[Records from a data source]
------------------------------

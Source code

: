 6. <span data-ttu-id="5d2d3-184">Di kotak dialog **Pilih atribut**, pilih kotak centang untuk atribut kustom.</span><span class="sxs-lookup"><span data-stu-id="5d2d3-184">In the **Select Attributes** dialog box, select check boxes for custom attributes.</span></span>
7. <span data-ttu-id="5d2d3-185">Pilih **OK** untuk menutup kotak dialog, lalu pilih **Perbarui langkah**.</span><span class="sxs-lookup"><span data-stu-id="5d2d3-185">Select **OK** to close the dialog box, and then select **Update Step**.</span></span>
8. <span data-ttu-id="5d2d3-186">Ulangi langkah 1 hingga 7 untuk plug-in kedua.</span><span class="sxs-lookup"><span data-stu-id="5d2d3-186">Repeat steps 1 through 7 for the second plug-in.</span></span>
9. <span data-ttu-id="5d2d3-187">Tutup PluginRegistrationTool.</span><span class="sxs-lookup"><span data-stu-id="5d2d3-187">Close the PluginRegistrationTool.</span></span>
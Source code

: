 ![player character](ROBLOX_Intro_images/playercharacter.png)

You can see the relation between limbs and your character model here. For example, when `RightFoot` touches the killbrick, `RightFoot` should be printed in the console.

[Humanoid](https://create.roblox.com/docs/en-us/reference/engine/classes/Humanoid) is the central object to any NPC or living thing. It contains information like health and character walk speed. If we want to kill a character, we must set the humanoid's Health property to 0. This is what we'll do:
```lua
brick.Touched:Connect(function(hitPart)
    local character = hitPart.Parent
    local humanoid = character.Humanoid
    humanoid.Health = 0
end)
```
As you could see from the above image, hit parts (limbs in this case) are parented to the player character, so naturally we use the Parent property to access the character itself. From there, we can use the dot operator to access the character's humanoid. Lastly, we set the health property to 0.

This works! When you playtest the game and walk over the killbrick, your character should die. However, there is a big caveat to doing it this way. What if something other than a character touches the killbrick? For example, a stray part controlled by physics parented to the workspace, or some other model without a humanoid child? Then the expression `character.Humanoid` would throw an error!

------------------------------

§ **Problem to solve**
Which of the lines above include the string "Pilih"? Pick them out and copy them.

§ **Result of the task**
: 6. <span data-ttu-id="5d2d3-184">Di kotak dialog **Pilih atribut**, pilih kotak centang untuk atribut kustom.</span><span class="sxs-lookup"><span data-stu-id="5d2d3-184">In the **Select Attributes** dialog box, select check boxes for custom attributes.</span></span>
7. <span data-ttu-id="5d2d3-185">Pilih **OK** untuk menutup kotak dialog, lalu pilih **Perbarui langkah**.</span><span class="sxs-lookup"><span data-stu-id="5d2d3-185">Select **OK** to close the dialog box, and then select **Update Step**.</span></span>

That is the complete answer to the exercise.